[Records excerpted from a collection]
_ _ _ _
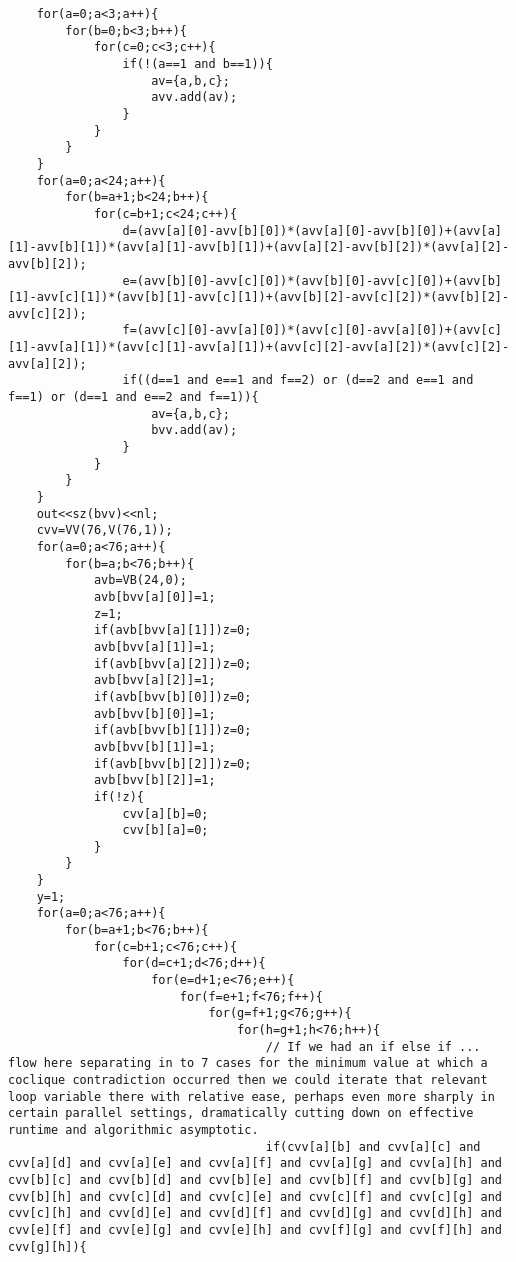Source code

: \begin{verbatim}
	for(a=0;a<3;a++){
		for(b=0;b<3;b++){
			for(c=0;c<3;c++){
				if(!(a==1 and b==1)){
					av={a,b,c};
					avv.add(av);
				}
			}
		}
	}
	for(a=0;a<24;a++){
		for(b=a+1;b<24;b++){
			for(c=b+1;c<24;c++){
				d=(avv[a][0]-avv[b][0])*(avv[a][0]-avv[b][0])+(avv[a][1]-avv[b][1])*(avv[a][1]-avv[b][1])+(avv[a][2]-avv[b][2])*(avv[a][2]-avv[b][2]);
				e=(avv[b][0]-avv[c][0])*(avv[b][0]-avv[c][0])+(avv[b][1]-avv[c][1])*(avv[b][1]-avv[c][1])+(avv[b][2]-avv[c][2])*(avv[b][2]-avv[c][2]);
				f=(avv[c][0]-avv[a][0])*(avv[c][0]-avv[a][0])+(avv[c][1]-avv[a][1])*(avv[c][1]-avv[a][1])+(avv[c][2]-avv[a][2])*(avv[c][2]-avv[a][2]);
				if((d==1 and e==1 and f==2) or (d==2 and e==1 and f==1) or (d==1 and e==2 and f==1)){
					av={a,b,c};
					bvv.add(av);
				}
			}
		}
	}
	out<<sz(bvv)<<nl;
	cvv=VV(76,V(76,1));
	for(a=0;a<76;a++){
		for(b=a;b<76;b++){
			avb=VB(24,0);
			avb[bvv[a][0]]=1;
			z=1;
			if(avb[bvv[a][1]])z=0;
			avb[bvv[a][1]]=1;
			if(avb[bvv[a][2]])z=0;
			avb[bvv[a][2]]=1;
			if(avb[bvv[b][0]])z=0;
			avb[bvv[b][0]]=1;
			if(avb[bvv[b][1]])z=0;
			avb[bvv[b][1]]=1;
			if(avb[bvv[b][2]])z=0;
			avb[bvv[b][2]]=1;
			if(!z){
				cvv[a][b]=0;
				cvv[b][a]=0;
			}
		}
	}
	y=1;
	for(a=0;a<76;a++){
		for(b=a+1;b<76;b++){
			for(c=b+1;c<76;c++){
				for(d=c+1;d<76;d++){
					for(e=d+1;e<76;e++){
						for(f=e+1;f<76;f++){
							for(g=f+1;g<76;g++){
								for(h=g+1;h<76;h++){
									// If we had an if else if ... flow here separating in to 7 cases for the minimum value at which a coclique contradiction occurred then we could iterate that relevant loop variable there with relative ease, perhaps even more sharply in certain parallel settings, dramatically cutting down on effective runtime and algorithmic asymptotic.
									if(cvv[a][b] and cvv[a][c] and cvv[a][d] and cvv[a][e] and cvv[a][f] and cvv[a][g] and cvv[a][h] and cvv[b][c] and cvv[b][d] and cvv[b][e] and cvv[b][f] and cvv[b][g] and cvv[b][h] and cvv[c][d] and cvv[c][e] and cvv[c][f] and cvv[c][g] and cvv[c][h] and cvv[d][e] and cvv[d][f] and cvv[d][g] and cvv[d][h] and cvv[e][f] and cvv[e][g] and cvv[e][h] and cvv[f][g] and cvv[f][h] and cvv[g][h]){

\end{verbatim}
_ _ _ _
_TASK TO COMPLETE_
Each line from the one that holds "cvv[a][b]=0;" to the end of the records above should be transcribed exactly, both ends included.

_FINAL ANSWER_
				cvv[a][b]=0;
				cvv[b][a]=0;
			}
		}
	}
	y=1;
	for(a=0;a<76;a++){
		for(b=a+1;b<76;b++){
			for(c=b+1;c<76;c++){
				for(d=c+1;d<76;d++){
					for(e=d+1;e<76;e++){
						for(f=e+1;f<76;f++){
							for(g=f+1;g<76;g++){
								for(h=g+1;h<76;h++){
									// If we had an if else if ... flow here separating in to 7 cases for the minimum value at which a coclique contradiction occurred then we could iterate that relevant loop variable there with relative ease, perhaps even more sharply in certain parallel settings, dramatically cutting down on effective runtime and algorithmic asymptotic.
									if(cvv[a][b] and cvv[a][c] and cvv[a][d] and cvv[a][e] and cvv[a][f] and cvv[a][g] and cvv[a][h] and cvv[b][c] and cvv[b][d] and cvv[b][e] and cvv[b][f] and cvv[b][g] and cvv[b][h] and cvv[c][d] and cvv[c][e] and cvv[c][f] and cvv[c][g] and cvv[c][h] and cvv[d][e] and cvv[d][f] and cvv[d][g] and cvv[d][h] and cvv[e][f] and cvv[e][g] and cvv[e][h] and cvv[f][g] and cvv[f][h] and cvv[g][h]){

\end{verbatim}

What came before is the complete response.